Three-Dimensional-Printed Biomimetic Scaffolds for Investigating Osteoblast-Like Cell Interactions in Simulated Microgravity: An In Vitro Platform for Bone Tissue Engineering Research

by Eleonora Zenobi, Giulia Gramigna, Elisa Scatena, Luca Panizza, Carlotta Achille, Raffaella Pecci, Annalisa Convertino, Costantino Del Gaudio, Antonella Lisi and Mario Ledda

J. Funct. Biomater. 2025, 16(8), 271; https://doi.org/10.3390/jfb16080271 (registering DOI) - 24 Jul 2025

Abstract

Three-dimensional cell culture systems are relevant in vitro models for studying cellular behavior. In this regard, this present study investigates the interaction between human osteoblast-like cells and 3D-printed scaffolds mimicking physiological and osteoporotic bone structures under simulated microgravity conditions. The objective is to assess the effects of scaffold architecture and dynamic culture conditions on cell adhesion, proliferation, and metabolic activity, with implications for osteoporosis research.

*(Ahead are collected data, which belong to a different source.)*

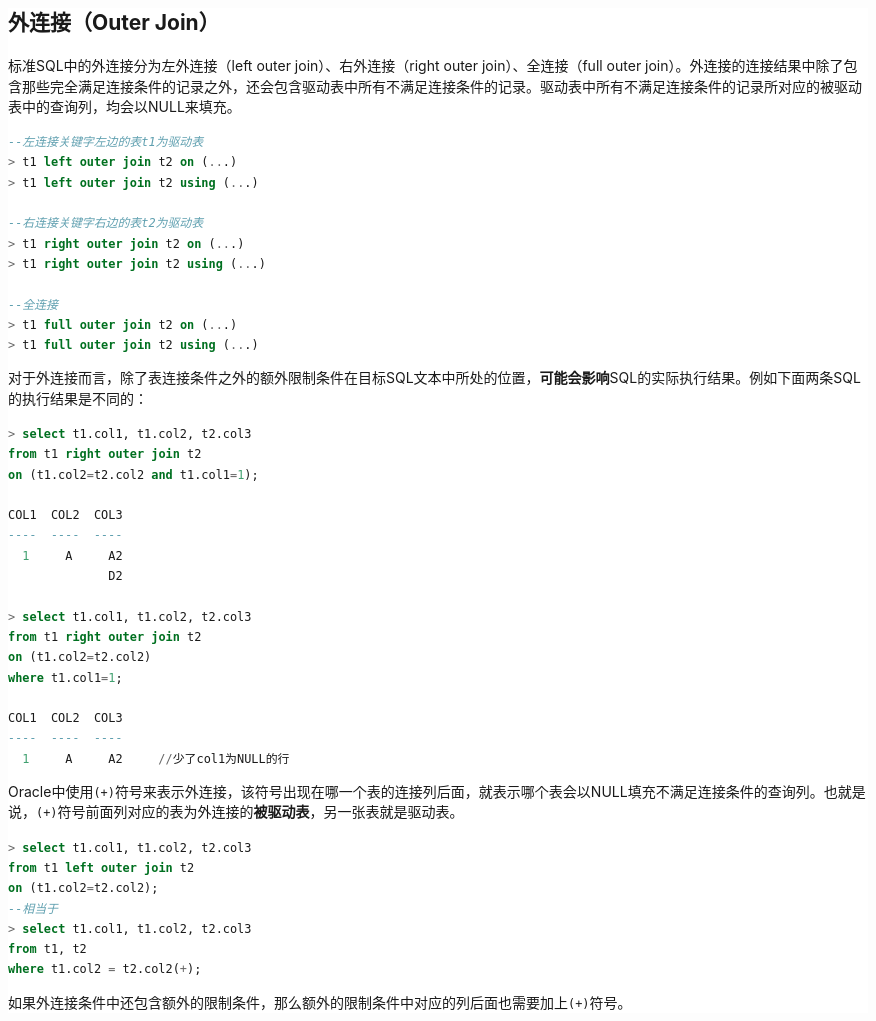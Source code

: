 ## 外连接（Outer Join）
标准SQL中的外连接分为左外连接（left outer join）、右外连接（right outer join）、全连接（full outer join）。外连接的连接结果中除了包含那些完全满足连接条件的记录之外，还会包含驱动表中所有不满足连接条件的记录。驱动表中所有不满足连接条件的记录所对应的被驱动表中的查询列，均会以NULL来填充。

```sql
--左连接关键字左边的表t1为驱动表
> t1 left outer join t2 on (...)
> t1 left outer join t2 using (...)

--右连接关键字右边的表t2为驱动表
> t1 right outer join t2 on (...)
> t1 right outer join t2 using (...)

--全连接
> t1 full outer join t2 on (...)
> t1 full outer join t2 using (...)
```

对于外连接而言，除了表连接条件之外的额外限制条件在目标SQL文本中所处的位置，**可能会影响**SQL的实际执行结果。例如下面两条SQL的执行结果是不同的：

```sql
> select t1.col1, t1.col2, t2.col3
from t1 right outer join t2
on (t1.col2=t2.col2 and t1.col1=1);

COL1  COL2  COL3
----  ----  ----
  1     A     A2
              D2

> select t1.col1, t1.col2, t2.col3
from t1 right outer join t2
on (t1.col2=t2.col2)
where t1.col1=1;

COL1  COL2  COL3
----  ----  ----
  1     A     A2     //少了col1为NULL的行
```

Oracle中使用`(+)`符号来表示外连接，该符号出现在哪一个表的连接列后面，就表示哪个表会以NULL填充不满足连接条件的查询列。也就是说，`(+)`符号前面列对应的表为外连接的**被驱动表**，另一张表就是驱动表。

```sql
> select t1.col1, t1.col2, t2.col3
from t1 left outer join t2
on (t1.col2=t2.col2);
--相当于
> select t1.col1, t1.col2, t2.col3
from t1, t2
where t1.col2 = t2.col2(+);
```

如果外连接条件中还包含额外的限制条件，那么额外的限制条件中对应的列后面也需要加上`(+)`符号。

Polylactic acid scaffolds with physiological (P) and osteoporotic-like (O) trabecular architectures were 3D-printed by means of fused deposition modeling technology. Morphometric characterization was performed using micro-computed tomography. Human osteoblast-like SAOS-2 and U2OS cells were cultured on the scaffolds under static and dynamic simulated microgravity conditions using a rotary cell culture system (RCCS). Scaffold biocompatibility, cell viability, adhesion, and metabolic activity were evaluated through Bromodeoxyuridine incorporation assays, a water-soluble tetrazolium salt assay, and an enzyme-linked immunosorbent assay of tumor necrosis factor-α secretion. Both scaffold models supported osteoblast-like cell adhesion and growth, with an approximately threefold increase in colonization observed on the high-porosity O scaffolds under dynamic conditions. The dynamic environment facilitated increased surface interaction, amplifying the effects of scaffold architecture on cell behavior. Overall, sustained cell growth and metabolic activity, together with the absence of detectable inflammatory responses, confirmed the biocompatibility of the system. Scaffold microstructure and dynamic culture conditions significantly influence osteoblast-like cell behavior. The combination of 3D-printed scaffolds and a RCCS bioreactor provides a promising platform for studying bone remodeling in osteoporosis and microgravity-induced bone loss. These findings may contribute to the development of advanced in vitro models for biomedical research and potential countermeasures for bone degeneration. Full article

(This article belongs to the Special Issue Functional Biomaterial for Bone Regeneration)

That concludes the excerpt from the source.